** Listed entries follows **

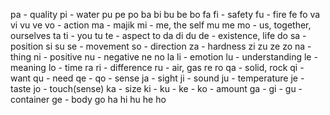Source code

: 


pa  - quality
pi  - water
pu
pe
po
ba
bi
bu
be
bo
fa
fi  - safety
fu  - fire
fe
fo
va
vi
vu
ve
vo  - action
ma  - majik
mi  - me, the self
mu
me
mo - us, together, ourselves
ta
ti  - you
tu
te  - aspect
to
da
di
du
de  - existence, life
do
sa  - position
si
su
se  - movement
so  - direction
za  - hardness
zi
zu
ze
zo
na  - thing
ni  - positive
nu  - negative
ne
no
la
li  - emotion
lu  - understanding
le  - meaning
lo  - time
ra
ri  - difference
ru  - air, gas
re
ro
qa  - solid, rock
qi  - want
qu  - need
qe  - 
qo  - sense
ja  - sight
ji  - sound
ju  - temperature
je  - taste
jo  - touch(sense)
ka  - size
ki  - 
ku  - 
ke  - 
ko  - amount
ga  - 
gi  - 
gu  - container
ge  - body
go
ha
hi
hu
he
ho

** End of Listed entries **

* Your instructions *
Your copy of the entries should be exact and free of pictures.

* Solution to this exercise *
Source code

: 


pa  - quality
pi  - water
pu
pe
po
ba
bi
bu
be
bo
fa
fi  - safety
fu  - fire
fe
fo
va
vi
vu
ve
vo  - action
ma  - majik
mi  - me, the self
mu
me
mo - us, together, ourselves
ta
ti  - you
tu
te  - aspect
to
da
di
du
de  - existence, life
do
sa  - position
si
su
se  - movement
so  - direction
za  - hardness
zi
zu
ze
zo
na  - thing
ni  - positive
nu  - negative
ne
no
la
li  - emotion
lu  - understanding
le  - meaning
lo  - time
ra
ri  - difference
ru  - air, gas
re
ro
qa  - solid, rock
qi  - want
qu  - need
qe  - 
qo  - sense
ja  - sight
ji  - sound
ju  - temperature
je  - taste
jo  - touch(sense)
ka  - size
ki  - 
ku  - 
ke  - 
ko  - amount
ga  - 
gi  - 
gu  - container
ge  - body
go
ha
hi
hu
he
ho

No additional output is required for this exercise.